About this exercise – Below are the entries. Transcribe exactly the lines from the one with "the [assets](assets) forlder.*" through the one with "or external sources.*", ends included, and leave out all others.

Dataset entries

○ ○ ○ ○ ○ ○ ○

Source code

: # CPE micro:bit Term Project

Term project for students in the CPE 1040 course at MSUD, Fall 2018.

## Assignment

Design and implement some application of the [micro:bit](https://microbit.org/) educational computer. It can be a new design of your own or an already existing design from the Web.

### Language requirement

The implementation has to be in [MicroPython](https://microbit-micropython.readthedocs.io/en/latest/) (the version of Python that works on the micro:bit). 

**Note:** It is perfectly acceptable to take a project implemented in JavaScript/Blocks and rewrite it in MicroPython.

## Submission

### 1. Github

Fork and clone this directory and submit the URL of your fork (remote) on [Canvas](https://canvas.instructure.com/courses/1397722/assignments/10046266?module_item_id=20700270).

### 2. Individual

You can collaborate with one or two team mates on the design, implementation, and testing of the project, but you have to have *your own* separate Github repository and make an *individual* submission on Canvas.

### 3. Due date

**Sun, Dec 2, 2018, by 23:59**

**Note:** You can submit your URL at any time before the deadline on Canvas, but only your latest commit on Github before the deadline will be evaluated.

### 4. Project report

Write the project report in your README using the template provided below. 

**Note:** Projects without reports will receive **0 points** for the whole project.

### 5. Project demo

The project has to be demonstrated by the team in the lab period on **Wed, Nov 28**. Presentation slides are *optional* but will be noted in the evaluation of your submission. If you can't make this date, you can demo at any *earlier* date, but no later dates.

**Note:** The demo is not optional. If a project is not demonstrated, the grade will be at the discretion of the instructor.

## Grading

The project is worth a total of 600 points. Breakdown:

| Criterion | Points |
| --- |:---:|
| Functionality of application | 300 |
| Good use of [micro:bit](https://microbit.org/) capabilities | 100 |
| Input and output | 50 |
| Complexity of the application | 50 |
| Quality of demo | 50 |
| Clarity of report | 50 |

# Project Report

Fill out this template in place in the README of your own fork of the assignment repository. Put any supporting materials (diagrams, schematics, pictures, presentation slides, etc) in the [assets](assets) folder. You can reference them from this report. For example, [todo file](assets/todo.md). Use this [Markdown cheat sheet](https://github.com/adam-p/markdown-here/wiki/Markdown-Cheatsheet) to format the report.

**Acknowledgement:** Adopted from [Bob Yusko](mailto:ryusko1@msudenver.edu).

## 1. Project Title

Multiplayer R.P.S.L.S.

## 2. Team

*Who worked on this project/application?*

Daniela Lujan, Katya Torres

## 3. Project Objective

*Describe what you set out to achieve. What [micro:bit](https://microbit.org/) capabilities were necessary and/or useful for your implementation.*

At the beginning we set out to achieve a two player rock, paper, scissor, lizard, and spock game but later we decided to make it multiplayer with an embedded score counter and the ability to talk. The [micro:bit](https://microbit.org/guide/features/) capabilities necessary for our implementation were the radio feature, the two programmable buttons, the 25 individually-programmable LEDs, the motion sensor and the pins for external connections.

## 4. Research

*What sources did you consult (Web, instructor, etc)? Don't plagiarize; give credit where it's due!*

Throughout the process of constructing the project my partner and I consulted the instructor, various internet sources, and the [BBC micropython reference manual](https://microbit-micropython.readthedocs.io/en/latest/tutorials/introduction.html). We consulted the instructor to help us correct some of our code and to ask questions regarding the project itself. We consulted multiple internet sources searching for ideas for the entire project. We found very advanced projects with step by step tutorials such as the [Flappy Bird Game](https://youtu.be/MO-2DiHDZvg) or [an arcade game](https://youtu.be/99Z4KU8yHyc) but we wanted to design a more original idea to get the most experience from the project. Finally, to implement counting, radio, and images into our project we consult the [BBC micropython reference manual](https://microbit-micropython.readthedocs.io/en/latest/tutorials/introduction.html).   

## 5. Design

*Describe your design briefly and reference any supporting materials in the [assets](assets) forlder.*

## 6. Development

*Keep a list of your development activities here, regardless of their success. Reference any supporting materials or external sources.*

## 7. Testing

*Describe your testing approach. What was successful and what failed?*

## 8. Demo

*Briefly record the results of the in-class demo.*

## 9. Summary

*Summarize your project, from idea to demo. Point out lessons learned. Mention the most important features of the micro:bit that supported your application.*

○ ○ ○ ○ ○ ○ ○

Solution below –
*Describe your design briefly and reference any supporting materials in the [assets](assets) forlder.*

## 6. Development

*Keep a list of your development activities here, regardless of their success. Reference any supporting materials or external sources.*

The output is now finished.